If you would like, I would be happy to discuss existing system methodology as well.
@ May 12, 2013 1:56 PM in What is a Nomograph Chart ?Thanks for the good findings, and to you likewise! I see your point about evaporators up or down. On the typical residential application, as long as the TEL is within specs and the correct amount of compensating refrigerant has been introduced, your maker's SC guarantees a full liquid line. In your mile-high example I'm totally with you; engineering is needed. That's when I pop in the maker's software; getting too lazy to lug around those groovy old manuals like your Carrier set (you know, the folks who practically invented air conditioning). Wouldn't it be great if these situations were only on new jobs, instead of having to rectify the OPMs? (Other people's messes)
@ May 12, 2013 9:58 AM in What is a Nomograph Chart ?Real classics, here! Way too cool; keep them in good condition! What has happened since these wonderful publications is the manufacturer making things more simple for us in the field. A perfect example is practically everyone charges their OD units for the condenser, a 15' lineset, and the smallest AHRI matched ID coil. Then they tell you to add "x" ounces for each foot over 15, up to a certain TEL. Here is where your wonderful nomographs came in, yet they are now on proprietary software programs. You enter the conditions in the field and the program tells you if your LL and SL PDs are OK and what you need to do to make them happy. Upsizing tubing usually is the answer and the software also tells you how much refrigerant to add. If you don't have the software a call to your local distributor gets you your info.
@ May 9, 2013 8:46 AM in What is a Nomograph Chart ?It is the factory chart inside your unit regardless of sub cooling or superheat. If my "x" is ???, then my "y" should be ????. For example, at an IWB of 63, at an ambient of 80, the intersecting lines may indicate 70 PSIG of vapor pressure.
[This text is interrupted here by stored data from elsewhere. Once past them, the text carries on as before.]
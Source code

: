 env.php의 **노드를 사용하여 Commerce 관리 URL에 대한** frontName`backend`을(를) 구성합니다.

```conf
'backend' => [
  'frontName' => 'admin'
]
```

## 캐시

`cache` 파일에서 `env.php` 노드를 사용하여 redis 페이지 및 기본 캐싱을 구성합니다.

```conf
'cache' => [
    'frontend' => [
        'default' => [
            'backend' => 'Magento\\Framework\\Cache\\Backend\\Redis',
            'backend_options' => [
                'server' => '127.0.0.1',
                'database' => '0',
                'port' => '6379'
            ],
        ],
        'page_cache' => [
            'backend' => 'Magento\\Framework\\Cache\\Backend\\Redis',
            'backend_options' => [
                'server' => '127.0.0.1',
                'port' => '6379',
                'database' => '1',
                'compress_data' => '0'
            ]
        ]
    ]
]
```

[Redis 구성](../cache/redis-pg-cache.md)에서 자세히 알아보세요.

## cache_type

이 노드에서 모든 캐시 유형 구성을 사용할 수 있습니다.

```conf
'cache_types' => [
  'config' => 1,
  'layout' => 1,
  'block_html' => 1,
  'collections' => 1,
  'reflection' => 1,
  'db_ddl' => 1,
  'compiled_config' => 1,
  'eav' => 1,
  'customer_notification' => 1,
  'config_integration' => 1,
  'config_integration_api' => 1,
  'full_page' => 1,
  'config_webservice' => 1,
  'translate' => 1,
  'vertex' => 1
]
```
@ May 6, 2013 8:50 AM in subcoolProvided your lineset is sized within factory tolerances, if you have the correct sub cooling, you're a winner. It doesn't go any farther than that, yet again, check your superheat too. Weigh-in, as we have discussed earlier, is for the smallest AHRI coil. It is easy to add refrigerant for longer linesets, yet you don't know how many ounces you may be off if there is an up sized evaporator. Your sub cooling and superheat checks will tell you that. I don't believe you're oddball at all. I take a firm stand against field-invented charging methods such as sight glasses, beer can cold, or charging to a 40 degree evaporator or a certain TD. Our customers and our brother and sister technicians deserve better than that. I mean no disrespects either, but this wall should be an educational tool to keep us all at the top of our game. By the way, regarding LL insulation in an attic: if you have more than 5 uninsulated feet, you're going to create flash gas, and tons of it. So dump away with refrigerant trying to get your sub cooling in line, and you have changed your condensing coil into a liquid receiver. Yikes! I understand your thoughts by putting gauges on first, but allow me to present this: if your airflow is not right, your charge will NEVER be right, and there is no duct calculator involved because that won't tell you anything because you can't read a duct calculator directly. It's all about pressure!